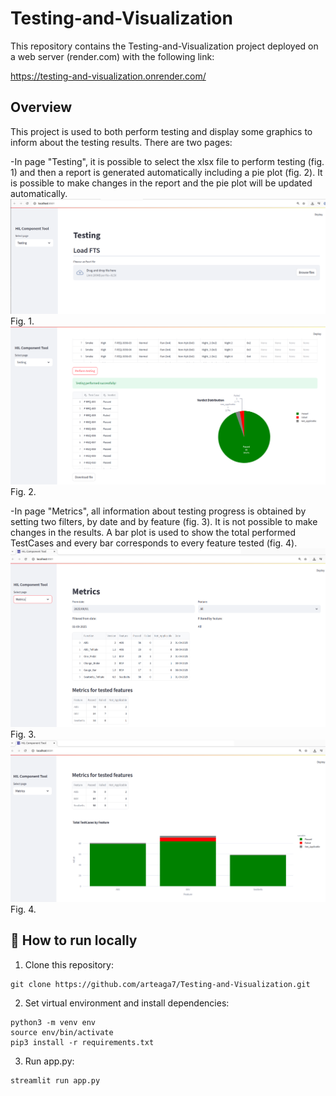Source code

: # Testing-and-Visualization
This repository contains the Testing-and-Visualization project deployed on a web server (render.com) with the following link:

https://testing-and-visualization.onrender.com/

## Overview
This project is used to both perform testing and display some graphics to inform about the testing results. There are two pages:

-In page "Testing", it is possible to select the xlsx file to perform testing (fig. 1) and then a report is generated automatically including a pie plot (fig. 2). It is possible to make changes in the report and the pie plot will be updated automatically.
![alt text](images/fig1.png)
Fig. 1.
![alt text](images/fig2.png)
Fig. 2.

-In page "Metrics", all information about testing progress is obtained by setting two filters, by date and by feature (fig. 3). It is not possible to make changes in the results. A bar plot is used to show the total performed TestCases and every bar corresponds to every feature tested (fig. 4).
![alt text](images/fig3.png)
Fig. 3.
![alt text](images/fig4.png)
Fig. 4.

## 🚀 How to run locally
1. Clone this repository:
```
git clone https://github.com/arteaga7/Testing-and-Visualization.git
```
2. Set virtual environment and install dependencies:
```
python3 -m venv env
source env/bin/activate
pip3 install -r requirements.txt
```
3. Run app.py:
```
streamlit run app.py
```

..........

**Activity:**
Give the records again exactly, without pictures.

**Solution to the exercise:**
Source code

: # Testing-and-Visualization
This repository contains the Testing-and-Visualization project deployed on a web server (render.com) with the following link:

https://testing-and-visualization.onrender.com/

## Overview
This project is used to both perform testing and display some graphics to inform about the testing results. There are two pages:

-In page "Testing", it is possible to select the xlsx file to perform testing (fig. 1) and then a report is generated automatically including a pie plot (fig. 2). It is possible to make changes in the report and the pie plot will be updated automatically.
![alt text](images/fig1.png)
Fig. 1.
![alt text](images/fig2.png)
Fig. 2.

-In page "Metrics", all information about testing progress is obtained by setting two filters, by date and by feature (fig. 3). It is not possible to make changes in the results. A bar plot is used to show the total performed TestCases and every bar corresponds to every feature tested (fig. 4).
![alt text](images/fig3.png)
Fig. 3.
![alt text](images/fig4.png)
Fig. 4.

## 🚀 How to run locally
1. Clone this repository:
```
git clone https://github.com/arteaga7/Testing-and-Visualization.git
```
2. Set virtual environment and install dependencies:
```
python3 -m venv env
source env/bin/activate
pip3 install -r requirements.txt
```
3. Run app.py:
```
streamlit run app.py
```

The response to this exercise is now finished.